Task item —
For the word "后台设置", state the number of lines in the data that contain it, and nothing else.
::::::
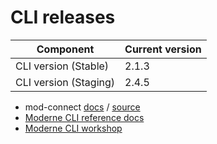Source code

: # CLI releases

| Component             | Current version |
| --------------------- | --------------- |
| CLI version (Stable)  | 2.1.3           |
| CLI version (Staging) | 2.4.5           |

* mod-connect [docs](https://moderneinc.github.io/mod-connect/) / [source](https://github.com/moderneinc/mod-connect)
* [Moderne CLI reference docs](../user-documentation/moderne-cli/references/cli-reference.md)
* [Moderne CLI workshop](../user-documentation/workshops/moderne-cli-exercise.md)
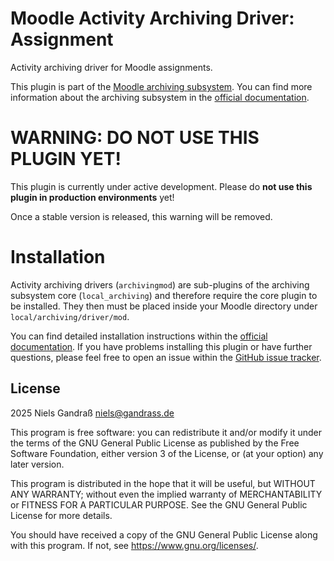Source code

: # Moodle Activity Archiving Driver: Assignment

Activity archiving driver for Moodle assignments.

This plugin is part of the [Moodle archiving subsystem](https://github.com/ngandrass/moodle-local_archiving/).
You can find more information about the archiving subsystem in the [official documentation](https://archiving.gandrass.de/).


# WARNING: DO NOT USE THIS PLUGIN YET!

This plugin is currently under active development. Please do **not use this plugin in production environments** yet!

Once a stable version is released, this warning will be removed.


# Installation

Activity archiving drivers (`archivingmod`) are sub-plugins of the archiving subsystem core (`local_archiving`) and
therefore require the core plugin to be installed. They then must be placed inside your Moodle directory under
`local/archiving/driver/mod`.

You can find detailed installation instructions within the [official documentation](https://archiving.gandrass.de/).
If you have problems installing this plugin or have further questions, please feel free to open an issue within the
[GitHub issue tracker](https://github.com/ngandrass/moodle-local_archiving/issues).


## License

2025 Niels Gandraß <niels@gandrass.de>

This program is free software: you can redistribute it and/or modify it under
the terms of the GNU General Public License as published by the Free Software
Foundation, either version 3 of the License, or (at your option) any later
version.

This program is distributed in the hope that it will be useful, but WITHOUT ANY
WARRANTY; without even the implied warranty of MERCHANTABILITY or FITNESS FOR A
PARTICULAR PURPOSE.  See the GNU General Public License for more details.

You should have received a copy of the GNU General Public License along with
this program.  If not, see <https://www.gnu.org/licenses/>.
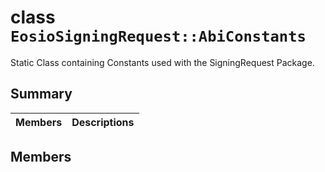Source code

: # class `EosioSigningRequest::AbiConstants` 

Static Class containing Constants used with the SigningRequest Package.

## Summary

 Members                                | Descriptions                                
----------------------------------------|---------------------------------------------

## Members

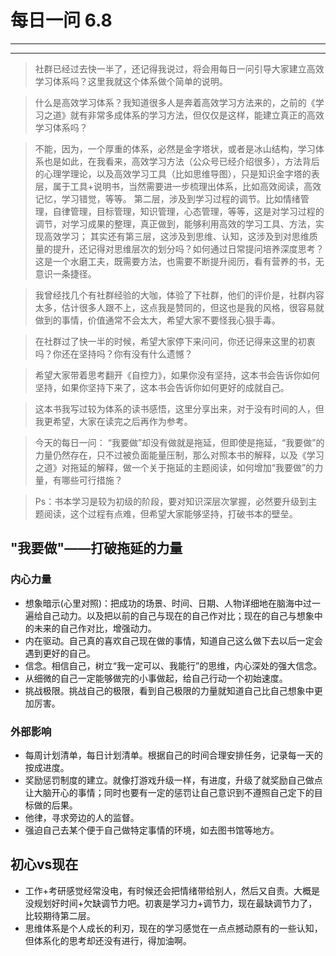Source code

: # 每日一问 6.8

---
<!-- toc -->
---
> 社群已经过去快一半了，还记得我说过，将会用每日一问引导大家建立高效学习体系吗？这里我就这个体系做个简单的说明。

>什么是高效学习体系？我知道很多人是奔着高效学习方法来的，之前的《学习之道》就有非常多成体系的学习方法，但仅仅是这样，能建立真正的高效学习体系吗？

>不能，因为，一个厚重的体系，必然是金字塔状，或者是冰山结构，学习体系也是如此，在我看来，高效学习方法（公众号已经介绍很多），方法背后的心理学理论，以及高效学习工具（比如思维导图），只是知识金字塔的表层，属于工具+说明书，当然需要进一步梳理出体系，比如高效阅读，高效记忆，学习错觉，等等。
第二层，涉及到学习过程的调节。比如情绪管理，自律管理，目标管理，知识管理，心态管理，等等，这是对学习过程的调节，对学习成果的整理，真正做到，能够利用高效的学习工具、方法，实现高效学习；
>其实还有第三层，这涉及到思维、认知，这涉及到对思维质量的提升，还记得对思维层次的划分吗？如何通过日常提问培养深度思考？这是一个水磨工夫，既需要方法，也需要不断提升阅历，看有营养的书，无意识一条捷径。

>我曾经找几个有社群经验的大咖，体验了下社群，他们的评价是，社群内容太多，估计很多人跟不上，这点我是赞同的，但这也是我的风格，很容易就做到的事情，价值通常不会太大，希望大家不要怪我心狠手毒。

>在社群过了快一半的时候，希望大家停下来问问，你还记得来这里的初衷吗？你还在坚持吗？你有没有什么遗憾？

>希望大家带着思考翻开《自控力》，如果你没有坚持，这本书会告诉你如何坚持，如果你坚持下来了，这本书会告诉你如何更好的成就自己。

>这本书我写过较为体系的读书感悟，这里分享出来，对于没有时间的人，但我更希望，大家在读完之后再作为参考。

>今天的每日一问：
>“我要做”却没有做就是拖延，但即使是拖延，“我要做”的力量仍然存在，只不过被负面能量压制，那么对照本书的解释，以及《学习之道》对拖延的解释，做一个关于拖延的主题阅读，如何增加“我要做”的力量，有哪些可行措施？

>Ps：书本学习是较为初级的阶段，要对知识深层次掌握，必然要升级到主题阅读，这个过程有点难，但希望大家能够坚持，打破书本的壁垒。

## "我要做"——打破拖延的力量
### 内心力量
- 想象暗示(心里对照)：把成功的场景、时间、日期、人物详细地在脑海中过一遍给自己动力。以及把以前的自己与现在的自己作对比；现在的自己与想象中的未来的自己作对比，增强动力。
- 内在驱动。自己真的喜欢自己现在做的事情，知道自己这么做下去以后一定会遇到更好的自己。
- 信念。相信自己，树立“我一定可以、我能行”的思维，内心深处的强大信念。
- 从细微的自己一定能够做完的小事做起，给自己行动一个初始速度。
- 挑战极限。挑战自己的极限，看到自己极限的力量就知道自己比自己想象中更加厉害。

### 外部影响
- 每周计划清单，每日计划清单。根据自己的时间合理安排任务，记录每一天的按成进度。
- 奖励惩罚制度的建立。就像打游戏升级一样，有进度，升级了就奖励自己做点让大脑开心的事情；同时也要有一定的惩罚让自己意识到不遵照自己定下的目标做的后果。
- 他律，寻求旁边的人的监督。
- 强迫自己去某个便于自己做特定事情的环境，如去图书馆等地方。 

## 初心vs现在
- 工作+考研感觉经常没电，有时候还会把情绪带给别人，然后又自责。大概是没规划好时间+欠缺调节力吧。初衷是学习力+调节力，现在最缺调节力了，比较期待第二层。
- 思维体系是个人成长的利刃，现在的学习感觉在一点点撼动原有的一些认知，但体系化的思考却还没有进行，得加油啊。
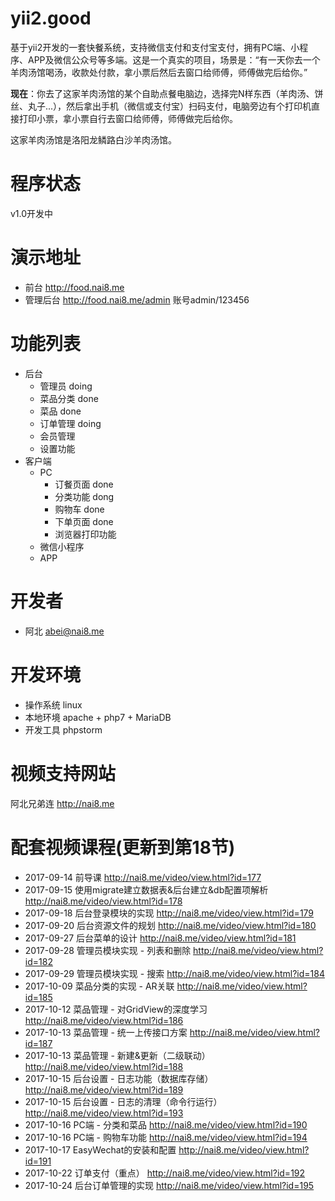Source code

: yii2.good
============================
基于yii2开发的一套快餐系统，支持微信支付和支付宝支付，拥有PC端、小程序、APP及微信公众号等多端。这是一个真实的项目，场景是：“有一天你去一个羊肉汤馆喝汤，收款处付款，拿小票后然后去窗口给师傅，师傅做完后给你。”

**现在**：你去了这家羊肉汤馆的某个自助点餐电脑边，选择完N样东西（羊肉汤、饼丝、丸子...），然后拿出手机（微信或支付宝）扫码支付，电脑旁边有个打印机直接打印小票，拿小票自行去窗口给师傅，师傅做完后给你。

这家羊肉汤馆是洛阳龙鳞路白沙羊肉汤馆。

# 程序状态
v1.0开发中

# 演示地址
- 前台 http://food.nai8.me
- 管理后台 http://food.nai8.me/admin  账号admin/123456

# 功能列表
- 后台
  - 管理员 doing
  - 菜品分类 done
  - 菜品 done
  - 订单管理 doing
  - 会员管理
  - 设置功能
- 客户端
  - PC
    - 订餐页面 done
    - 分类功能 dong
    - 购物车 done
    - 下单页面 done
    - 浏览器打印功能
  - 微信小程序
  - APP

# 开发者
- 阿北 <abei@nai8.me>

# 开发环境
- 操作系统 linux
- 本地环境 apache + php7 + MariaDB
- 开发工具 phpstorm

# 视频支持网站
阿北兄弟连 http://nai8.me

# 配套视频课程(更新到第18节)
- 2017-09-14 前导课 http://nai8.me/video/view.html?id=177
- 2017-09-15 使用migrate建立数据表&后台建立&db配置项解析 http://nai8.me/video/view.html?id=178
- 2017-09-18 后台登录模块的实现 http://nai8.me/video/view.html?id=179
- 2017-09-20 后台资源文件的规划 http://nai8.me/video/view.html?id=180
- 2017-09-27 后台菜单的设计 http://nai8.me/video/view.html?id=181
- 2017-09-28 管理员模块实现 - 列表和删除 http://nai8.me/video/view.html?id=182
- 2017-09-29 管理员模块实现 - 搜索 http://nai8.me/video/view.html?id=184
- 2017-10-09 菜品分类的实现 - AR关联 http://nai8.me/video/view.html?id=185
- 2017-10-12 菜品管理 - 对GridView的深度学习 http://nai8.me/video/view.html?id=186
- 2017-10-13 菜品管理 - 统一上传接口方案 http://nai8.me/video/view.html?id=187
- 2017-10-13 菜品管理 - 新建&更新（二级联动） http://nai8.me/video/view.html?id=188
- 2017-10-15 后台设置 - 日志功能（数据库存储） http://nai8.me/video/view.html?id=189
- 2017-10-15 后台设置 - 日志的清理（命令行运行） http://nai8.me/video/view.html?id=193
- 2017-10-16 PC端 - 分类和菜品 http://nai8.me/video/view.html?id=190
- 2017-10-16 PC端 - 购物车功能 http://nai8.me/video/view.html?id=194
- 2017-10-17 EasyWechat的安装和配置 http://nai8.me/video/view.html?id=191
- 2017-10-22 订单支付（重点） http://nai8.me/video/view.html?id=192
- 2017-10-24 后台订单管理的实现 http://nai8.me/video/view.html?id=195
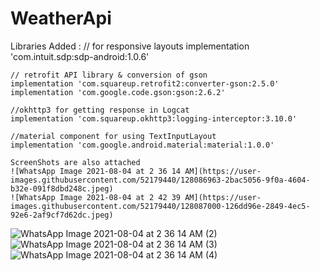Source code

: # WeatherApi

Libraries Added :
    // for responsive layouts
    implementation 'com.intuit.sdp:sdp-android:1.0.6'
    
    // retrofit API library & conversion of gson
    implementation 'com.squareup.retrofit2:converter-gson:2.5.0'
    implementation 'com.google.code.gson:gson:2.6.2'
    
    //okhttp3 for getting response in Logcat
    implementation 'com.squareup.okhttp3:logging-interceptor:3.10.0'
    
    //material component for using TextInputLayout
    implementation 'com.google.android.material:material:1.0.0'

    ScreenShots are also attached
    ![WhatsApp Image 2021-08-04 at 2 36 14 AM](https://user-images.githubusercontent.com/52179440/128086963-2bac5056-9f0a-4604-b32e-091f8dbd248c.jpeg)
    ![WhatsApp Image 2021-08-04 at 2 42 39 AM](https://user-images.githubusercontent.com/52179440/128087000-126dd96e-2849-4ec5-92e6-2af9cf7d62dc.jpeg)
![WhatsApp Image 2021-08-04 at 2 36 14 AM (2)](https://user-images.githubusercontent.com/52179440/128087021-50a7c186-9e1b-46f4-85a3-9802f16257e8.jpeg)
![WhatsApp Image 2021-08-04 at 2 36 14 AM (3)](https://user-images.githubusercontent.com/52179440/128087046-0978e235-7470-4c79-b121-d547b00a57e9.jpeg)
![WhatsApp Image 2021-08-04 at 2 36 14 AM (4)](https://user-images.githubusercontent.com/52179440/128087059-f0e0b2e1-1b6a-413b-9094-02116cd8915d.jpeg)

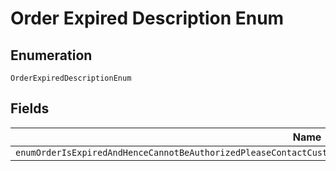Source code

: 
# Order Expired Description Enum

## Enumeration

`OrderExpiredDescriptionEnum`

## Fields

| Name |
|  --- |
| `enumOrderIsExpiredAndHenceCannotBeAuthorizedPleaseContactCustomerSupportIfYouNeedToIncreaseYourOrderValidityPeriod` |

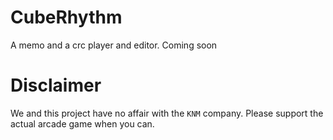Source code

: # CubeRhythm
A memo and a crc player and editor. Coming soon
# Disclaimer
We and this project have no affair with the `KNM` company. Please support the actual arcade game when you can.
::::::
Exercise answer —
2